Michael Neimon sees the court system as the glue that holds society together.
Many of his colleagues no doubt think the court system itself would have a few more loose ends were it not for the work of the District 3 court administrator.
Broadly speaking, Neimon’s main responsibility is to provide administrative support to the chief judge for the Third District, Jennifer Dorow, as well as for circuit-court judges and staff within the district. In practice, the job has him doing everything from helping courts manage their caseloads to overseeing security and construction projects at courthouses.
Neimon may spend a lot of time working with circuit courts in the Third District, which encompasses Jefferson, Ozaukee, Washington and Waukesha counties. But he is technically an employee of the state Supreme Court.
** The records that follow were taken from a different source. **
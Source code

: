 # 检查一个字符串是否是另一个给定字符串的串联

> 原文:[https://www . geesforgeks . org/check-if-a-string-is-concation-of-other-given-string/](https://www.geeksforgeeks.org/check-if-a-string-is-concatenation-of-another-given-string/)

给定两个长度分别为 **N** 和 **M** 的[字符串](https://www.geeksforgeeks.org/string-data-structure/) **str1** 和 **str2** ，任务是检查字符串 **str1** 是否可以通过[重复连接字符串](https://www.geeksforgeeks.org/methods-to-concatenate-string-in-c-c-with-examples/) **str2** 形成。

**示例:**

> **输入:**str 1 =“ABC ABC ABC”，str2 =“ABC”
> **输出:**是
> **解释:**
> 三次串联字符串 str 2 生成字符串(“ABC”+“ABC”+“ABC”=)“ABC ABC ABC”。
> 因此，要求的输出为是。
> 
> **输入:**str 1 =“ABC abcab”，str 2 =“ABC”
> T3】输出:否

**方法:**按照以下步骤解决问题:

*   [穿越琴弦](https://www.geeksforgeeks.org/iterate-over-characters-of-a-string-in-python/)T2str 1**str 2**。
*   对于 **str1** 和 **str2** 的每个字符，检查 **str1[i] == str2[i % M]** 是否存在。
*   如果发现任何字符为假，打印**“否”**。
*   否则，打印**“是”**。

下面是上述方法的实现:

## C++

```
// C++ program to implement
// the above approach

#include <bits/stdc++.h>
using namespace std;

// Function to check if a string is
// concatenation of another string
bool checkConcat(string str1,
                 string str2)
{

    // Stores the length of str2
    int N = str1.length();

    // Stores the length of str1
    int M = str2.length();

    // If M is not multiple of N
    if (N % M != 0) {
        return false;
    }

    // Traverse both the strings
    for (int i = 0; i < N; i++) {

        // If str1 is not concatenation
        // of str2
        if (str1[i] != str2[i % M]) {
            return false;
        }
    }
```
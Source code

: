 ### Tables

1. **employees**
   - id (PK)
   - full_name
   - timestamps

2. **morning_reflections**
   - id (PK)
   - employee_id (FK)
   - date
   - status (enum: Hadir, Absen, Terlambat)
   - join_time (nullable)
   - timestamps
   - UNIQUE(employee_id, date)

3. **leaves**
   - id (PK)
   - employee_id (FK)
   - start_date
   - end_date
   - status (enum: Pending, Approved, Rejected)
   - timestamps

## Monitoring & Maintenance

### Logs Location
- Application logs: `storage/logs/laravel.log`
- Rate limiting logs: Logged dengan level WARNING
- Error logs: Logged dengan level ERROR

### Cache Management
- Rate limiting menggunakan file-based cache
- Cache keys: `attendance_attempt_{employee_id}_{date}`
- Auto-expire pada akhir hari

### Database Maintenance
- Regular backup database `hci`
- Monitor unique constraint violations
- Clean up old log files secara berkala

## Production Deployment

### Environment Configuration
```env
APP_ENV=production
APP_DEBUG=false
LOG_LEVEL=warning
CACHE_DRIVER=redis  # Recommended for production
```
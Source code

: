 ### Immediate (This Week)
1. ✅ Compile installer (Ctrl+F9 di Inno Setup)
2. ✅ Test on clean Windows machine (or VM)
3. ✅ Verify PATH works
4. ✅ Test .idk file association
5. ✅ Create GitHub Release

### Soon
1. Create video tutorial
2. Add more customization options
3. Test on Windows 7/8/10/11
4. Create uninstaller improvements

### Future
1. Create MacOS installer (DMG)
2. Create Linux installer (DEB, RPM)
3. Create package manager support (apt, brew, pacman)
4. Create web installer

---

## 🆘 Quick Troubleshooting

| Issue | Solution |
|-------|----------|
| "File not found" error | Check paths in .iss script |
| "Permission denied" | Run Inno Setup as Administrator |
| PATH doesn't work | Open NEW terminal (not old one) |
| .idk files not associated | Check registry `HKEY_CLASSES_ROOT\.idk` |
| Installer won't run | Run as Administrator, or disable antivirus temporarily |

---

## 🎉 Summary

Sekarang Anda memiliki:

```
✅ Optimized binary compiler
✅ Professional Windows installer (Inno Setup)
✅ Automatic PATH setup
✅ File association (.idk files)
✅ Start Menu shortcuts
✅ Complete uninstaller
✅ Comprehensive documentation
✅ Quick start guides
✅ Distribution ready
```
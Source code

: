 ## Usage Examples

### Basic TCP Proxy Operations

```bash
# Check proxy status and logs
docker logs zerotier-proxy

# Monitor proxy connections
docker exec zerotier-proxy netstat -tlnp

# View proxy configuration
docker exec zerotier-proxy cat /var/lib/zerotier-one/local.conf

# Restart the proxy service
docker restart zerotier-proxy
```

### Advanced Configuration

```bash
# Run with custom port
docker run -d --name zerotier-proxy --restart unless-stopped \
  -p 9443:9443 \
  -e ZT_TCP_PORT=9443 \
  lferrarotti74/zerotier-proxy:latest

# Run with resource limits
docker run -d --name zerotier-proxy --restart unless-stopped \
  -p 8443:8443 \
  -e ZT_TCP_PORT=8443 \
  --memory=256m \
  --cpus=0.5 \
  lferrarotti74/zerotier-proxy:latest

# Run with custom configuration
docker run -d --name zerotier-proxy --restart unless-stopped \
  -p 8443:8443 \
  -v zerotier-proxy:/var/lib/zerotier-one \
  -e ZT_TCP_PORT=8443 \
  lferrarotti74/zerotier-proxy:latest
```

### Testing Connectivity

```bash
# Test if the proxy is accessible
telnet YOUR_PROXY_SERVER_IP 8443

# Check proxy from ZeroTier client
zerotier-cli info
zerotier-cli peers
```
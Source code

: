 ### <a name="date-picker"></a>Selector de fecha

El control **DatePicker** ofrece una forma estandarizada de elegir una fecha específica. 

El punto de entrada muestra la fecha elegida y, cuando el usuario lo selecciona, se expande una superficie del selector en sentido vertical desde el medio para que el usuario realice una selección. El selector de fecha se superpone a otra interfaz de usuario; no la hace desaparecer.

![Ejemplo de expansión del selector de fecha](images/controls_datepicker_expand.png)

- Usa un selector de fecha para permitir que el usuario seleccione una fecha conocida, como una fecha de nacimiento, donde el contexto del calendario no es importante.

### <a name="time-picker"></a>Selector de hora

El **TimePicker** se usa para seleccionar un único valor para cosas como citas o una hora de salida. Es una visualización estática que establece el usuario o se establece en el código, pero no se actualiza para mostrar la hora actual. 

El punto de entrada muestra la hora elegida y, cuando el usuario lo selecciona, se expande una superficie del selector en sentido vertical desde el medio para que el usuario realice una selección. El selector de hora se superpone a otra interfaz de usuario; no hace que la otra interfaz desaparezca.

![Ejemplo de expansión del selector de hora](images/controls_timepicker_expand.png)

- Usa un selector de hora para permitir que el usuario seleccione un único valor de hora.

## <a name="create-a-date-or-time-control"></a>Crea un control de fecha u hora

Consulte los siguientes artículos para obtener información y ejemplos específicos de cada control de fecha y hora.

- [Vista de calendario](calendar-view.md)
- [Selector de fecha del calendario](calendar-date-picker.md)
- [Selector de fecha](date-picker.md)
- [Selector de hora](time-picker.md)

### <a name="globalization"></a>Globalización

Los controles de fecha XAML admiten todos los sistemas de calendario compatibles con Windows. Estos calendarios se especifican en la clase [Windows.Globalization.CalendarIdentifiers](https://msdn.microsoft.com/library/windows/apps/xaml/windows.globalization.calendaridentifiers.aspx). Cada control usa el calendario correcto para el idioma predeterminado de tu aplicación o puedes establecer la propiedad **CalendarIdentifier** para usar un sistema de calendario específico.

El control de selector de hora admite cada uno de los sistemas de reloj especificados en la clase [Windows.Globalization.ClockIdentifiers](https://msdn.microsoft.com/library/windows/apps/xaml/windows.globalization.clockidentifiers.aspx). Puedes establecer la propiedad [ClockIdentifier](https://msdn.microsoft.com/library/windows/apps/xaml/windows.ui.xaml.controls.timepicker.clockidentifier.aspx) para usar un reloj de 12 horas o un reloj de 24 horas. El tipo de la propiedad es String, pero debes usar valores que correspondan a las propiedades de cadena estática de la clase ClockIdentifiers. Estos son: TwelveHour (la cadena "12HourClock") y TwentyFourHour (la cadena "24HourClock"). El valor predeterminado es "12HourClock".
As such, part of his time is spent making sure lower courts are following procedures and rules set by the high court. Neimon said he seldom if ever finds himself having to push someone to come into compliance.
“I mostly try to be a colleague and provide technical and professional expertise in areas that they might not have,” he said. “Luckily for me, I have the best clerks of court in the state of Wisconsin.
So they make my job a whole lot easier.”
In nominating Neimon for an Unsung Hero award, Waukesha County Judge Michael Bohren noted that Neimon sits on the state court’s Planning and Policy Advisory Committee’s court security subcommittee. Outside of work hours, Neimon helps organize conferences held every year in Wisconsin on court safety and security.
“The conference is better each year in part due to Mike’s hard work,” Bohren wrote in his nomination.
When not doing things related to his job outside work hours, Neimon is at no loss for ways to stay busy. The Wauwatosa native is the Scoutmaster for Boy Scout Troop 49 in Oconomowoc and is the father of two Eagle Scouts.
He serves as the president of the Meadows of Delafield Homeowners Association and prides himself on his conservation work with that group. He also coaches high school students at the Kettle Moraine Curling Club. And, last but not least, he has a black belt in karate and helps teach students at a local martial-arts academy.
Although Neimon said he doesn’t go out of his way to be publicly honored, he is happy to receive an Unsung Heroes award. He views it not so much as a recognition of his own particular accomplishments, but rather of the essential yet behind-the-scenes work that hundreds of people perform every day to keep the judicial system running smoothly.
“My colleagues and I, we work together to solve problems and simply do the work we are entrusted to do,” Neimon said. “So that’s what’s good for me about this — to have it acknowledged that that’s where all the solutions come from, when we work together as a team.”